Rahmann Sven
Department of Computational Molecular Biology, Max Planck Institute for Molecular Genetics, Inestrasse 73, D-14195 Berlin, Germany.
Proc IEEE Comput Soc Bioinform Conf. 2003;2:57-64.
The design of large scale DNA microarrays is a challenging problem. So far, probe selection algorithms must trade the ability to cope with large scale problems for a loss of accuracy in the estimation of probe quality. We present an approach based on jumps in matching statistics that combines the best of both worlds. This article consists of two parts. The first part is theoretical. We introduce the notion of jumps in matching statistics between two strings and derive their properties. We estimate the frequency of jumps for random strings in a non-uniform Bernoulli model and present a new heuristic argument to find the center of the length distribution of the longest substring that two random strings have in common. The results are generalized to near-perfect matches with a small number of mismatches. In the second part, we use the concept of jumps to improve the accuracy of the longest common factor approach for probe selection by moving from a string-based to an energy-based specificity measure, while only slightly more than doubling the selection time.

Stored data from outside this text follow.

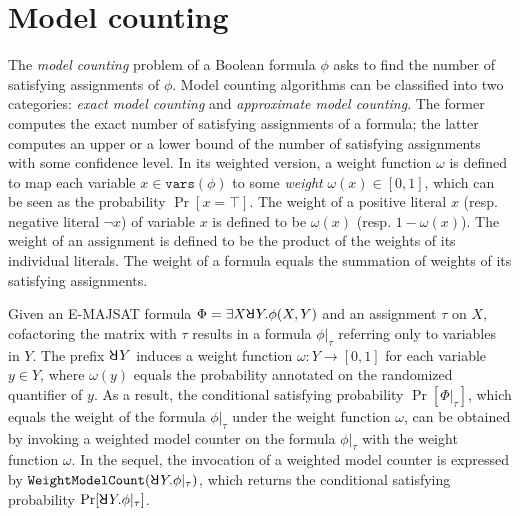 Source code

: \section{Model counting}
\label{sect:model-counting}

The \textit{model counting} problem of a Boolean formula $\phi$ asks to find the number of satisfying assignments of $\phi$.
Model counting algorithms can be classified into two categories: \textit{exact model counting} and \textit{approximate model counting}.
The former computes the exact number of satisfying assignments of a formula; the latter computes an upper or a lower bound of the number of satisfying assignments with some confidence level.
In its weighted version, a weight function $\omega$ is defined to map each variable $x \in \mathtt{vars}(\phi)$ to some \emph{weight} $\omega(x) \in [0,1]$, which can be seen as the probability $\Pr[x=\top]$.
The weight of a positive literal $x$ (resp. negative literal $\neg x$) of variable $x$ is defined to be $\omega(x)$ (resp. $1-\omega(x)$).
The weight of an assignment is defined to be the product of the weights of its individual literals.
The weight of a formula equals the summation of weights of its satisfying assignments.

Given an E-MAJSAT formula $\Phi=\exists X \random{} Y. \phi(X,Y)$ and an assignment $\tau$ on $X$, cofactoring the matrix with $\tau$ results in a formula $\phi|_{\tau}$ referring only to variables in $Y$.
The prefix $\random{} Y$ induces a weight function $\omega: Y \rightarrow [0,1]$ for each variable $y \in Y$, where $\omega(y)$ equals the probability annotated on the randomized quantifier of $y$.
As a result, the conditional satisfying probability $\Pr[\Phi|_{\tau}]$, which equals the weight of the formula $\phi|_{\tau}$ under the weight function $\omega$, can be obtained by invoking a weighted model counter on the formula $\phi|_{\tau}$ with the weight function $\omega$.
In the sequel, the invocation of a weighted model counter is expressed by $\mathtt{WeightModelCount}(\random{} Y. \phi|_{\tau})$, which returns the conditional satisfying probability $\Pr[\random{} Y. \phi|_{\tau}]$.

大规模DNA微阵列的设计是一个具有挑战性的问题。到目前为止,探针选择算法必须在处理大规模问题的能力与探针质量估计准确性的损失之间进行权衡。我们提出了一种基于匹配统计量跳跃的方法,它结合了两者的优点。本文由两部分组成。第一部分是理论性的。我们引入了两个字符串之间匹配统计量跳跃的概念,并推导了它们的性质。我们估计了非均匀伯努利模型中随机字符串跳跃的频率,并提出了一种新的启发式方法来找到两个随机字符串最长公共子串长度分布的中心。结果被推广到具有少量错配的近似完美匹配。在第二部分中,我们通过从基于字符串的特异性度量转向基于能量的特异性度量,利用跳跃的概念提高了用于探针选择的最长公因子方法的准确性,同时选择时间仅略微增加了一倍多。